__Task description__.
Produce a copy of every line in the records that holds the string "will".

────────

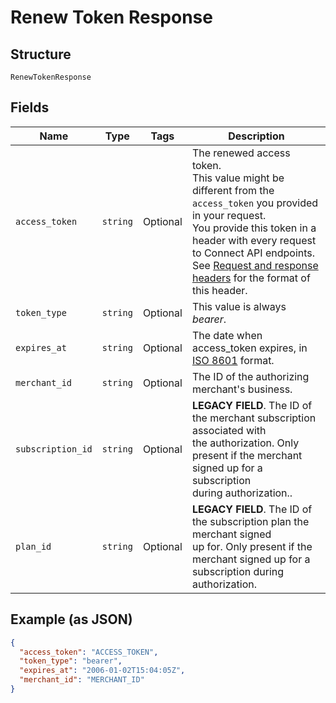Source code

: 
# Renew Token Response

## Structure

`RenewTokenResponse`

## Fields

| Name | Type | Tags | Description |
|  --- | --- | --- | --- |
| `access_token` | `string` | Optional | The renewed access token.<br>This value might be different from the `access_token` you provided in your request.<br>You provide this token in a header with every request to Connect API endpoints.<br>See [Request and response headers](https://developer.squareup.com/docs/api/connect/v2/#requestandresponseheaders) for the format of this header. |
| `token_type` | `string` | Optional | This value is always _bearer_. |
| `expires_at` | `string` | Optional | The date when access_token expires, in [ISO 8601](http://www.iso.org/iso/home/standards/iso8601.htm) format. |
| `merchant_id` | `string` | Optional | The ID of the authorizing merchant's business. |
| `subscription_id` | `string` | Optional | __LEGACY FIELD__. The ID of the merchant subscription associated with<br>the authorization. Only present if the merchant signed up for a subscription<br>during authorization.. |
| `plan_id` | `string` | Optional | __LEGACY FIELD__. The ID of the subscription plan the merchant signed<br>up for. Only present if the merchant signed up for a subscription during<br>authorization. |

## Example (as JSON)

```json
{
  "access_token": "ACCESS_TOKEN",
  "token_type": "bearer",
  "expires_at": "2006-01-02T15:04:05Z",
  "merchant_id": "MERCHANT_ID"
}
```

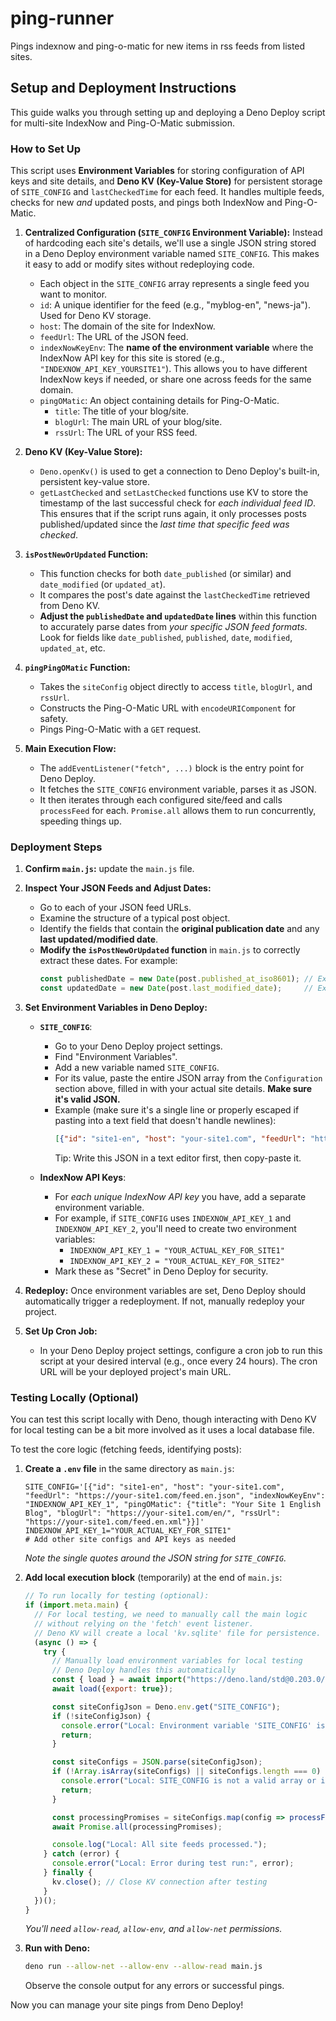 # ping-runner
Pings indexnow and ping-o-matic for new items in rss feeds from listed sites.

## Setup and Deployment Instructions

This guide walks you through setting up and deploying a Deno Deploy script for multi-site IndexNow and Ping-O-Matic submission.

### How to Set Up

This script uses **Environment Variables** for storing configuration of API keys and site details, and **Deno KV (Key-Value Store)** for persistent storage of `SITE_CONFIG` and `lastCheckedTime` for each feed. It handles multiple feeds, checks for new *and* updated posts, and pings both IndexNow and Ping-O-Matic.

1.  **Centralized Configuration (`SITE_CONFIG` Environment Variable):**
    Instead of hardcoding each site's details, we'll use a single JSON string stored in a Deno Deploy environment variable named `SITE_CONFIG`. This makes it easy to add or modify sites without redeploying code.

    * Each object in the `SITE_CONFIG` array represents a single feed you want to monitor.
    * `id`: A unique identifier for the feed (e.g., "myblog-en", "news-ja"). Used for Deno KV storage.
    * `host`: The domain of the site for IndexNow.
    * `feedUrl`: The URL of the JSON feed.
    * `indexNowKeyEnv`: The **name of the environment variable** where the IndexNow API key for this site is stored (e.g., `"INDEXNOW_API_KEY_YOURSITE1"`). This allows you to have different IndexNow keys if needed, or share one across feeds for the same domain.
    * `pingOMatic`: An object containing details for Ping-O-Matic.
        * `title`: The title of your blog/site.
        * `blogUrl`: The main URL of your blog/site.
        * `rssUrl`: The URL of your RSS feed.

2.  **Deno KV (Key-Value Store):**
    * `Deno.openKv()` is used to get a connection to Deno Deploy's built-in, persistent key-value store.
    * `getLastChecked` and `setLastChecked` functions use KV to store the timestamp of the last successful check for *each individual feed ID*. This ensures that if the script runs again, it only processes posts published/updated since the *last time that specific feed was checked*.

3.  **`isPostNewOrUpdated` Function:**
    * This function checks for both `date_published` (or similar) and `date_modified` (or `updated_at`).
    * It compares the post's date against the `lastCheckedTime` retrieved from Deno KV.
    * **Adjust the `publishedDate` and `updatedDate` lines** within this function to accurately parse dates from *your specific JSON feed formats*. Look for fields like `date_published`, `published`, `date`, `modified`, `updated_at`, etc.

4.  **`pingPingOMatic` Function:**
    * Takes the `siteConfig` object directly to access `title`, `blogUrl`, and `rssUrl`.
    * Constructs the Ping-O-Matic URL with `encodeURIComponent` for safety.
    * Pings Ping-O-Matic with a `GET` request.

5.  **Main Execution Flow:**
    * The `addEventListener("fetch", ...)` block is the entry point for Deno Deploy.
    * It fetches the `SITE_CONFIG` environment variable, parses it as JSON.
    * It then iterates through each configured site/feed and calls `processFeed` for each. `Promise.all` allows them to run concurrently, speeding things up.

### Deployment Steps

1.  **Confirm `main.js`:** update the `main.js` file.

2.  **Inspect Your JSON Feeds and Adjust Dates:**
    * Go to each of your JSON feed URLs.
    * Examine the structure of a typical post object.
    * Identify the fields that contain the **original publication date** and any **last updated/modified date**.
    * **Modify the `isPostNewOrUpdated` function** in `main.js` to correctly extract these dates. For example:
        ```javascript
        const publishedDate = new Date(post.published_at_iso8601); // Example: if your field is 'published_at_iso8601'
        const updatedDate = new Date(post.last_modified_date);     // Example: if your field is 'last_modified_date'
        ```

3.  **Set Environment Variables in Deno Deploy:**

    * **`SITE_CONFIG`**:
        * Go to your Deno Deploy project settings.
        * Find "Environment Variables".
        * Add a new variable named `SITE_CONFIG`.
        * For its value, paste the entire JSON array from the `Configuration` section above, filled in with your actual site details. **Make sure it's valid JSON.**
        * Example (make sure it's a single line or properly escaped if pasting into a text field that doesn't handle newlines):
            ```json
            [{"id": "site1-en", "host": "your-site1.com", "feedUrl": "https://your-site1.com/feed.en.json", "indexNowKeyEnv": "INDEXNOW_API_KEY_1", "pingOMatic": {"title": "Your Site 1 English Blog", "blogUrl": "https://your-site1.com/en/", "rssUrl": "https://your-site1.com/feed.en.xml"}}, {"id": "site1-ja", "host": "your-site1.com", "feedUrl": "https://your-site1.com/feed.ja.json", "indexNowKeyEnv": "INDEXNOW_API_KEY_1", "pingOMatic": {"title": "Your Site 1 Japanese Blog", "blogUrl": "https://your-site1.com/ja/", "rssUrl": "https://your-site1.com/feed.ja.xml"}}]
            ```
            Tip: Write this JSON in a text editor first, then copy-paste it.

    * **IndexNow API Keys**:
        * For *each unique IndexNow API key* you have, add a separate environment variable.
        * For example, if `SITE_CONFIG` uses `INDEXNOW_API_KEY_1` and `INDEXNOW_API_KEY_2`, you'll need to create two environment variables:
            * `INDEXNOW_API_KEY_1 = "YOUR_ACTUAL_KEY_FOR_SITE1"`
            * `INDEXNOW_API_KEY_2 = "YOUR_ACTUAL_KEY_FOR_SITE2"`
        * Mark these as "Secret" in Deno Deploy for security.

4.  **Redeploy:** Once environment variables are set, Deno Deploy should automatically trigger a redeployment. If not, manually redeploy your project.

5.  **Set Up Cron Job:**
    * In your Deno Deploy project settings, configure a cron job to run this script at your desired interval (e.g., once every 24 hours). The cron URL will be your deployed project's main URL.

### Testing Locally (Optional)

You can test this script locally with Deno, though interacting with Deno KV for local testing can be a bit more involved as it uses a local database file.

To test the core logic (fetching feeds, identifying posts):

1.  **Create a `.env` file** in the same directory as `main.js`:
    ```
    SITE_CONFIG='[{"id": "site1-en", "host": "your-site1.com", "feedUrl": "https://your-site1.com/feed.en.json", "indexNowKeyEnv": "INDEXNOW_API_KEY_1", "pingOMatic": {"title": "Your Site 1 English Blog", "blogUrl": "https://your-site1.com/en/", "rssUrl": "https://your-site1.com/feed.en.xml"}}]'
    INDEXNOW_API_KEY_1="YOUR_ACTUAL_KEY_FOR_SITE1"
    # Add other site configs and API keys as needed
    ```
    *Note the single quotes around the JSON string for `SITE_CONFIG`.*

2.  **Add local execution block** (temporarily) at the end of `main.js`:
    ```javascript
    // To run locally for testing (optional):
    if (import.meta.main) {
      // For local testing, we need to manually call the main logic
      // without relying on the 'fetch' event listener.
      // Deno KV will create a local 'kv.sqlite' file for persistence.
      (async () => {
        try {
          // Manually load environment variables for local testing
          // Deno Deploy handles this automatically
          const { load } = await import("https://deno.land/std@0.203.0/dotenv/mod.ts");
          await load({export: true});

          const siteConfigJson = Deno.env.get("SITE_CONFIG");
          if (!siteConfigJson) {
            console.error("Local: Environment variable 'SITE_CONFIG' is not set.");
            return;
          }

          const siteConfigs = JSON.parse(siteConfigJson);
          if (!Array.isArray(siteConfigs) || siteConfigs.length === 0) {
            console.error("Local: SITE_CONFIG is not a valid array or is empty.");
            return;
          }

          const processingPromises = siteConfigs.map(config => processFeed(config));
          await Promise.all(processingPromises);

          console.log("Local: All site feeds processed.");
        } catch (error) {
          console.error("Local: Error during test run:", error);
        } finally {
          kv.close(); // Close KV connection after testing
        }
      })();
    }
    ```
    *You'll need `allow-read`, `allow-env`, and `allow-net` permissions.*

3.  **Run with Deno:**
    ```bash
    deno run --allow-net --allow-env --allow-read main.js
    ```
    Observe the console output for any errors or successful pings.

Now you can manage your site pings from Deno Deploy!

────────

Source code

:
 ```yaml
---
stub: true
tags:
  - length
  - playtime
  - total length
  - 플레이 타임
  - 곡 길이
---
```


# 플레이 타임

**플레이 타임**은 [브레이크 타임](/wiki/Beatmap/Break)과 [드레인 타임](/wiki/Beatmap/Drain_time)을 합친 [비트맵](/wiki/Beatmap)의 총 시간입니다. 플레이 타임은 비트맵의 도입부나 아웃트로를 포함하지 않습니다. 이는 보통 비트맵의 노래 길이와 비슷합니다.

────────

__Solution__.
    * In your Deno Deploy project settings, configure a cron job to run this script at your desired interval (e.g., once every 24 hours). The cron URL will be your deployed project's main URL.
      // Deno KV will create a local 'kv.sqlite' file for persistence.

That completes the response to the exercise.